I absolutely believe you are a high self-monitor. My gut instinct (possibly totally wrong) is that the ways in which you do not self-monitor in class are not really about being a more authentic self, but more about not willing to sacrifice likeability/popularity for the other things. And wanting to be liked feels like a high self-monitor characteristic.

Sally said...

I mean, obviously the things you do that promote likeability in class are not completely strange for who you are--e.g., you do nerd-ish humor, not share Kardashian videos. :)

Tam said...

I guess what confuses me is that the personality I can assume that (IME) renders me likeable is not the kind of smooth, confident personality that I imagine a person would choose to assume for social success.

rvman said...

I got an 11. I think my result here isn't accurate - there were several questions where I would give the higher self monitor answer, if only I was capable of doing so. (E.g.
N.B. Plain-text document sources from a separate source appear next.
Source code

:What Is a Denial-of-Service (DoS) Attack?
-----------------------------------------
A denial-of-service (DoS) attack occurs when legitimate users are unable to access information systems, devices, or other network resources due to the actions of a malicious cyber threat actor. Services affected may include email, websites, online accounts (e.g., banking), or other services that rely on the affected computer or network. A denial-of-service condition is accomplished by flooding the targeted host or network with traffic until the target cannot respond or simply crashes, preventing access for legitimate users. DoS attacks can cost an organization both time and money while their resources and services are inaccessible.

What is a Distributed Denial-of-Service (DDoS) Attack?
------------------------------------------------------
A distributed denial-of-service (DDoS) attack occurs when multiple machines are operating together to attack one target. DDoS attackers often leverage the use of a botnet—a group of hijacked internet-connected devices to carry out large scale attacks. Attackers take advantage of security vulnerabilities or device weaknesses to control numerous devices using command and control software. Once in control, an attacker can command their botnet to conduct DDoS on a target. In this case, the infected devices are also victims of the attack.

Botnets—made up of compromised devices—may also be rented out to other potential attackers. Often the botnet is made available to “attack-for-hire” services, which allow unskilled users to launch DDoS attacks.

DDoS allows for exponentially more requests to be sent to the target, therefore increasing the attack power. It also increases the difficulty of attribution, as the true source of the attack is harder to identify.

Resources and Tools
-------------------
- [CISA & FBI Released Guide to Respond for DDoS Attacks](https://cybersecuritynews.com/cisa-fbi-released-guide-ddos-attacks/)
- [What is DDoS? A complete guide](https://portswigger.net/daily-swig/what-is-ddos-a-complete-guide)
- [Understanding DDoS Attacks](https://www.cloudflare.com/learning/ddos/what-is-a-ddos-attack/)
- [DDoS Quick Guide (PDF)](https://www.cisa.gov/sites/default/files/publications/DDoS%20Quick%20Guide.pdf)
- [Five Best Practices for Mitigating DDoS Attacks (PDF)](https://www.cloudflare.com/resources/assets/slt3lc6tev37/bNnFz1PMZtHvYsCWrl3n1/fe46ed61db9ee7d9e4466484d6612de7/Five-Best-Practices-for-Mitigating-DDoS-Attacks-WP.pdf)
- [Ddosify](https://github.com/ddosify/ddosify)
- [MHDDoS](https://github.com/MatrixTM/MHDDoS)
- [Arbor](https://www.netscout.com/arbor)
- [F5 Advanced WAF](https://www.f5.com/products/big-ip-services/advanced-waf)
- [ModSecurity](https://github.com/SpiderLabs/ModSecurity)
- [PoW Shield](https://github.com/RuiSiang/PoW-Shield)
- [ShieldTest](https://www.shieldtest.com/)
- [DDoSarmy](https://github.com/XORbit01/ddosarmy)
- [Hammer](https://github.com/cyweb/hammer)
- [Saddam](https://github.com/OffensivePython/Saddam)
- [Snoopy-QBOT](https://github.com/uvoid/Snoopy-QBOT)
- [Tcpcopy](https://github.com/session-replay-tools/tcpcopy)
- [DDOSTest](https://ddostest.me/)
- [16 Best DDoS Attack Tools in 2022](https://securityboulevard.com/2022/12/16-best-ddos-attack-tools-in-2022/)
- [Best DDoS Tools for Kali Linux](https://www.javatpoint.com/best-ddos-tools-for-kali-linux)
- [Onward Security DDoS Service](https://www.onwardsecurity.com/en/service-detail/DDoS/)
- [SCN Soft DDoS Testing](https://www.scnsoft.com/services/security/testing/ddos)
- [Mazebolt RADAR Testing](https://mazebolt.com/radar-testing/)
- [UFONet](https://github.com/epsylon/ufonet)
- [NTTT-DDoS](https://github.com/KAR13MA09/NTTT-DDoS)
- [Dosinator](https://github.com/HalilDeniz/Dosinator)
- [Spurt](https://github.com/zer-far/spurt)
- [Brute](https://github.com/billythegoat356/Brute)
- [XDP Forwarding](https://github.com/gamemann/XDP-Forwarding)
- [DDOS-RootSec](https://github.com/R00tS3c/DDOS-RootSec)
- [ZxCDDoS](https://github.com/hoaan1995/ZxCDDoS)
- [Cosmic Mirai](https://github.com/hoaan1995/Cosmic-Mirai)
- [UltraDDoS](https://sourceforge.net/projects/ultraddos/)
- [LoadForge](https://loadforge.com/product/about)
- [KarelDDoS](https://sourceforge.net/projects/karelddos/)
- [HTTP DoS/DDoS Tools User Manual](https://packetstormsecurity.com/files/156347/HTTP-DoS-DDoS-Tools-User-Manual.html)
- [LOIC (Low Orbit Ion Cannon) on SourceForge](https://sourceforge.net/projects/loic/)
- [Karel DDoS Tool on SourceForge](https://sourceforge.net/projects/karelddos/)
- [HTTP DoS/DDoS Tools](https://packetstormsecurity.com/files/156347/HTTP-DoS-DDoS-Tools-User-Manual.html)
I can't read other people well enough to mimic them or 'feed' them the personality they want.)

Jen M. said...

Hmmmm. I got a 9. I kind of felt like some of the questions spoke more to being introverted than self-monitoring but maybe that's just me. I think I'm very friendly at work but I am able to be myself and genuinely like people, it's not like I'm in sales or something where I'd be faking it.

And ugh on the scheduling and pain. It's ridiculous that they could not hire a temp to fill in. I mean, really? So weird and IMO irresponsible.